In the spring of 1891 the writer of the foregoing autobiography visited me, with the declaration that he could live no longer in his condition; that he looked to hypnotic treatment as the only hope of salvation, for he had not strength enough to resist his impulse to masturbation and satisfaction with persons of his own sex. He felt like a pariah; like an unnatural man; like one outside the laws of nature and society, and in danger of criminal prosecution. He felt moral repugnance when he performed the act with a man, but yet the sight of any handsome soldier actually electrified him. For years he had not had the slightest sympathy with women, not even mentally.

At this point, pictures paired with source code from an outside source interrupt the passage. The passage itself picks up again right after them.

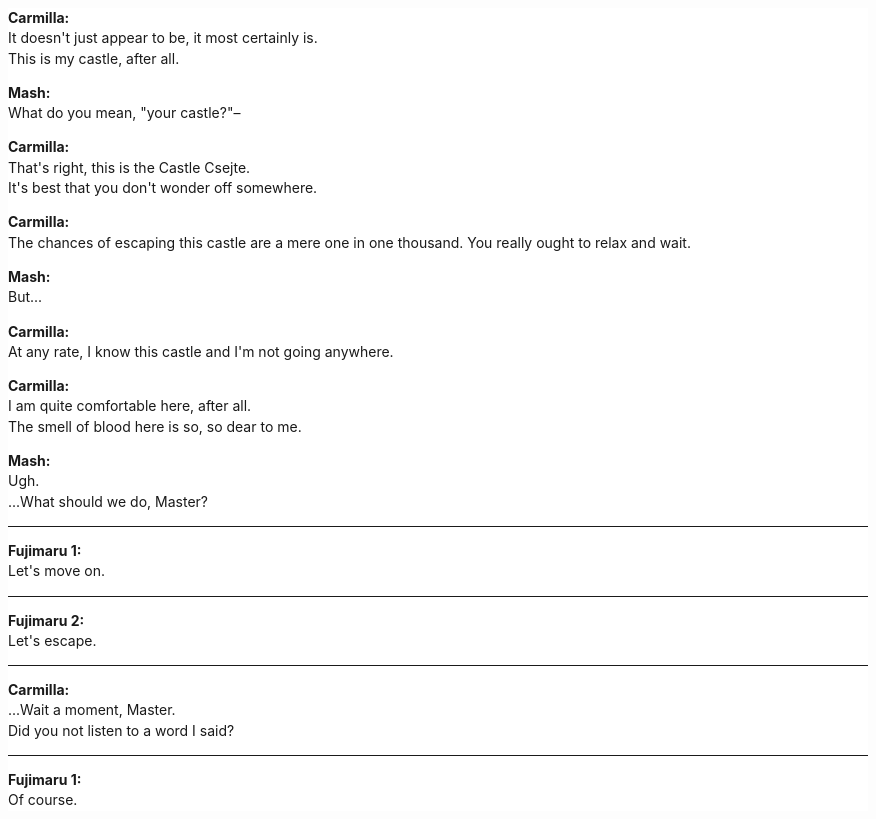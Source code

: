    
**Carmilla:**   
It doesn't just appear to be, it most certainly is.  
This is my castle, after all.  
  
   
**Mash:**   
What do you mean, "your castle?"&ndash;  
  
   
**Carmilla:**   
That's right, this is the Castle Csejte.  
It's best that you don't wonder off somewhere.  
  
   
**Carmilla:**   
The chances of escaping this castle are a mere one in one thousand. You really ought to relax and wait.  
  
   
**Mash:**   
But...  
  
   
**Carmilla:**   
At any rate, I know this castle and I'm not going anywhere.  
  
   
**Carmilla:**   
I am quite comfortable here, after all.  
The smell of blood here is so, so dear to me.  
  
   
**Mash:**   
Ugh.  
...What should we do, Master?  
  
   
  
---  
  
**Fujimaru 1:**   
Let's move on.  
   
  
---  
  
**Fujimaru 2:**   
Let's escape.  
   
  
  
---  
   
**Carmilla:**   
...Wait a moment, Master.  
Did you not listen to a word I said?  
  
   
  
---  
  
**Fujimaru 1:**   
Of course.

The patient looked to be exactly the person, physically and mentally, described by himself in his autobiography. His head was exquisitely hydrocephalic, and also plagiocephalic. At first attempts at hypnosis met with difficulties. Only by Braid’s method, with the help of a little chloroform, was deep lethargy attained at the third sitting. From that time simply looking at a shining object was sufficient. The suggestions consisted of the command to avoid masturbation, the removal of homo-sexual feelings, and the assurance that the patient would have inclination for women and be virile, and have pleasure only in hetero-sexual intercourse. Masturbation was indulged in but once; after the eighth sitting the patient dreamed of a woman.

When, after the fourteenth sitting, the patient had to return, on account of pressing business, he declared that he was quite free from any inclination to masturbate or to indulge in male-love, but that he was by no means absolutely free from his partiality for men. He felt a returning interest in the female sex, and hoped to be freed finally from his unhappy condition by continuance of the treatment.

Case 138. Psychical Hermaphroditism.—Mr. von P., aged 25, single, comes of a neuropathic family. As a child he had convulsions. He recovered, but remained weak, emotional, and irritable. No severe illnesses. Before his tenth year sexuality was manifested. His earliest remembrance concerning it was that of lascivious feelings in company with the servants of the house. When older, he had sensual dreams which were of intercourse with men. In circuses the male performers alone interested him.